Part 32

770 73 7
                                    


Ayah Nela datang ke rumah Ghana bersama dua petugas keamanan dan satu orang pengacara.

Kenalan-kenalannya.

Setelah sebelumnya menunjukkan bukti surat yang ditulis tangan oleh Nela, akhirnya didapat satu kesimpulan bahwa Pak Gito dibantu rekan-rekan akan meminta pertanggung jawaban Ghana.

Pria setengah baya itu juga tidak memberitahu Nela perihal rencananya ke rumah Ghana, sehingga semua yang terjadi benar-benar di luar kendali.

"Tunggu. Ada apa ini?" Tuan Hermas, orang tua Ghana yang kebetulan sedang berada di rumah sangat terkejut dengan kehadiran pria-pria sepantarannya dengan wajah kurang bahagia.

"Anda?" Pak Gito mengulurkan tangan dan mereka bersalaman.

"Hermas. Anda?"

"Gito, ayahnya Nela. Anda kenal Nela?"

Tuan Hermas mengangkat kedua bahu dengan sorot mata bingung, "who is Nela?"

"Anak anda pasti kenal." Pak Gito tersenyum dingin namun Tuan Hermas segera mempersilahkan tamu-tamunya untuk duduk.

Tuan Hermas yang baru pulang dari bepergian, terlihat begitu letih namun berusaha tetap menyambut tamu-tamunya dengan sopan. Sambil mengulas senyum hangat, lelaki berwajah tampan di usia senja itu meminta seorang pelayan untuk memanggil istrinya.

"Maaf jika mengganggu waktu istirahat, Pak Hermas." Pengacara mulai membuka pembicaraan sambil menggeser posisi duduknya sedikit maju.

"Oh. Santai. Relaks. Jadi, tentang kerja sama apa ini?" Tuan Hermas juga sedikit bergeser lebih maju di ujung sofa. Mengira bahwa orang-orang datang untuk menawarkan kerja sama bisnis dengannya.

Pak Gito hampir tersedak mendengar pertanyaan Tuan Hermas, tentu saja dia mereka berdua harus terlibat dalam sebuah kerja sama. Ghana harus menikahi Nela.

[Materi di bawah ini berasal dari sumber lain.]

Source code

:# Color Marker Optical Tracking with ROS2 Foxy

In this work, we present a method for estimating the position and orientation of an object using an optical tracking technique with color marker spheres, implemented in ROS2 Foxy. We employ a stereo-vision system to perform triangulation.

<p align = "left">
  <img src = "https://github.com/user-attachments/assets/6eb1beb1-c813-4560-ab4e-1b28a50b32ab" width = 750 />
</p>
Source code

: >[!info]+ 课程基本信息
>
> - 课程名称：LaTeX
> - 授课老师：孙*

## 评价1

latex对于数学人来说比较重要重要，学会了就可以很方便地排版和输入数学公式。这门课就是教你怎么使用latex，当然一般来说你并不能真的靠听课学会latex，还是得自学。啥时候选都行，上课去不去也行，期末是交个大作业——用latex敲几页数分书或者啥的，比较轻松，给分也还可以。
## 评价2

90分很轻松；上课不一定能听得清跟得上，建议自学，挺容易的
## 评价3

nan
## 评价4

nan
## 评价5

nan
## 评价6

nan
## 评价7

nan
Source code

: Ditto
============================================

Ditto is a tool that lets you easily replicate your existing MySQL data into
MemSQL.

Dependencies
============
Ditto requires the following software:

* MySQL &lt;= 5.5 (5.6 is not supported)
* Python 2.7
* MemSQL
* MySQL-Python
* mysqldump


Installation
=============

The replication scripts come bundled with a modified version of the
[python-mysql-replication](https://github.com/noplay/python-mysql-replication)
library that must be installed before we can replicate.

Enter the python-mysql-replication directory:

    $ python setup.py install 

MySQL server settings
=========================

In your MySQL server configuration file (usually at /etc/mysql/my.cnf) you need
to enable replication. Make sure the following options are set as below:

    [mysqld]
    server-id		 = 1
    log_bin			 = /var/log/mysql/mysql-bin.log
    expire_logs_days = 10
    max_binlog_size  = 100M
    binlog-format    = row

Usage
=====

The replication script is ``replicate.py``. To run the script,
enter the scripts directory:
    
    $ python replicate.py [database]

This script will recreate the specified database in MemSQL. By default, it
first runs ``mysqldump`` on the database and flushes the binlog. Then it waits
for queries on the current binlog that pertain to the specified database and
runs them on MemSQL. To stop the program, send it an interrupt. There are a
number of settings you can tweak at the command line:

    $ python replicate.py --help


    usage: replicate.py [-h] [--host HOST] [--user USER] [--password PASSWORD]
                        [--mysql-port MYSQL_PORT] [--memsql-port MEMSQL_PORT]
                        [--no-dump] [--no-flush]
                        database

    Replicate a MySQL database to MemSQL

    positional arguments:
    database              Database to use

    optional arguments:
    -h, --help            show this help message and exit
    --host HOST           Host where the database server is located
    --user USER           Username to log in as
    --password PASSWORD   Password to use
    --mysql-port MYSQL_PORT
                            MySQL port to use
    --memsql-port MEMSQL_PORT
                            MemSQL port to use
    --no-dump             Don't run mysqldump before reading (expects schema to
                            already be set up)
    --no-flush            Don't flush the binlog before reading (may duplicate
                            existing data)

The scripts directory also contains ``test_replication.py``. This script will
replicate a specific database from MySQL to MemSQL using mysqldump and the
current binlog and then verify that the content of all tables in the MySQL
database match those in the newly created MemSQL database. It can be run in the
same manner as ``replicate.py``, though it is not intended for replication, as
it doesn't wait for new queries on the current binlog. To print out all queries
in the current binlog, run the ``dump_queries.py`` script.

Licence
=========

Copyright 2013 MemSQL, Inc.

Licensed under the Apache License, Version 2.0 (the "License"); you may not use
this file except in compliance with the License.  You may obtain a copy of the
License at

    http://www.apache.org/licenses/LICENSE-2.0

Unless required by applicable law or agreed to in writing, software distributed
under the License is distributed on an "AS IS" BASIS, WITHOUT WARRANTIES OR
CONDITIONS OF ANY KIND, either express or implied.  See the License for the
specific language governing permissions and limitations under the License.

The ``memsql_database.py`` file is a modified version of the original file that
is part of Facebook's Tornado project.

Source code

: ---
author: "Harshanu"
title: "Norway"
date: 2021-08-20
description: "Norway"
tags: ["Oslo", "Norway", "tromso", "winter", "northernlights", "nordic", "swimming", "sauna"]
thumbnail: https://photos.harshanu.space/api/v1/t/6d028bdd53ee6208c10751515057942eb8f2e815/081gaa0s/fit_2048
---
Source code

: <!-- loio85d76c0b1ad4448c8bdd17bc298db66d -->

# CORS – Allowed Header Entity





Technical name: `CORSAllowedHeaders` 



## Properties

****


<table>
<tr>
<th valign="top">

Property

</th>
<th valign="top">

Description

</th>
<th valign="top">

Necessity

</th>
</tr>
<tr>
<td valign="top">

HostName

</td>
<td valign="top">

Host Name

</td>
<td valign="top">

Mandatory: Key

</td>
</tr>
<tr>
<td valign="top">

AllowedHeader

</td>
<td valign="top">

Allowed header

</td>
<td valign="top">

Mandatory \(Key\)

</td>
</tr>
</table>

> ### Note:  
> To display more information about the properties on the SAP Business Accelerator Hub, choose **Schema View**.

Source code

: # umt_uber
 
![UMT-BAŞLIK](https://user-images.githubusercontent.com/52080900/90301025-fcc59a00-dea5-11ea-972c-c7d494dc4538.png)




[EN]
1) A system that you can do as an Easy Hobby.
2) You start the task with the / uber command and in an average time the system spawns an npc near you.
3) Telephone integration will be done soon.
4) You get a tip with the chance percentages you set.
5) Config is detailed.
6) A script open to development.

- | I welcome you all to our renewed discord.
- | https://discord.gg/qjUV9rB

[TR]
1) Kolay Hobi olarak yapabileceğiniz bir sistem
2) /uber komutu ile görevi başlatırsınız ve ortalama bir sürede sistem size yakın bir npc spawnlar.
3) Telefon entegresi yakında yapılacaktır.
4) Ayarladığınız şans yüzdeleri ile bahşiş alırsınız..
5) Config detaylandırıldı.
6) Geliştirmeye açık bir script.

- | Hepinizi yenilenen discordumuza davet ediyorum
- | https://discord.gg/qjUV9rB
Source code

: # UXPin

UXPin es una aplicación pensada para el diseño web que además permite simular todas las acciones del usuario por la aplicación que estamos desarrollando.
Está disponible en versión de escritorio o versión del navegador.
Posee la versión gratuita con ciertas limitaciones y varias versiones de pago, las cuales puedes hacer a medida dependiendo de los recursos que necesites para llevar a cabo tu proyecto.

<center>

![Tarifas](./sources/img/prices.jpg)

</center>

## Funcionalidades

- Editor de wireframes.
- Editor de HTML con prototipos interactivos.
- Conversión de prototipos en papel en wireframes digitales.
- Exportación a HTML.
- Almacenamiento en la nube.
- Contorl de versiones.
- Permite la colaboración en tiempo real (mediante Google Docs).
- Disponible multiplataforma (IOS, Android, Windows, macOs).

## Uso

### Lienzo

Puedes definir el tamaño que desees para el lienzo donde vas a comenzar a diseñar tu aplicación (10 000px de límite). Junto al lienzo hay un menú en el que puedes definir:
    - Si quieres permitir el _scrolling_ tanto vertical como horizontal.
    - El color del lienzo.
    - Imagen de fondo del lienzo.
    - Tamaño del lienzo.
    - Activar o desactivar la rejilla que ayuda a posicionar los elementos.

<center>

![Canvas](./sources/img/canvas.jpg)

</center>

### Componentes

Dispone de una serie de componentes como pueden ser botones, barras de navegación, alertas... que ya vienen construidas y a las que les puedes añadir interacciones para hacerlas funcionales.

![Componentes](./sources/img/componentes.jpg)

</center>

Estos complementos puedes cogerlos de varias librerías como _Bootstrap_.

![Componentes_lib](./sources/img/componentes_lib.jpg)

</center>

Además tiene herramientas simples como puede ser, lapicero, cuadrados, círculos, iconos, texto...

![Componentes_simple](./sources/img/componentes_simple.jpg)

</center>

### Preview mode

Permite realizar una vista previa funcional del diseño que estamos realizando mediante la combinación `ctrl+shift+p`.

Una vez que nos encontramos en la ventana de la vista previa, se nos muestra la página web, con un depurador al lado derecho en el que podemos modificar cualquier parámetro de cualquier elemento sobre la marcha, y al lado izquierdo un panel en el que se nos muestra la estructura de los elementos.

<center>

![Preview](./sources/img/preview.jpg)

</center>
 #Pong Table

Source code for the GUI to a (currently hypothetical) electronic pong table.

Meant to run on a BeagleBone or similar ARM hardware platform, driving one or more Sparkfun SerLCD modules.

Suara ketukan langkah terburu-buru, menyita perhatian mereka semua. Nyonya Hermas. Wanita anggun namun memiliki sorot mata tajam bak seorang ahli propaganda, sinis menyelidik.

"Well. Ada apa, Dad?" Nyonya Hermas langsung duduk mengambil tempat sambil melipat tangan di dada.

"Bapak-bapak ini, Moms. Eh, belum bicara apa-apa sih kami. Oke, silahkan." Tuan Hermas mempersilahkan tamu-tamunya untuk bicara.

Pengacara mengeluarkan secarik kertas yang ditulis oleh Nela. Memberikannya kepada Tuan Hermas untuk dibaca.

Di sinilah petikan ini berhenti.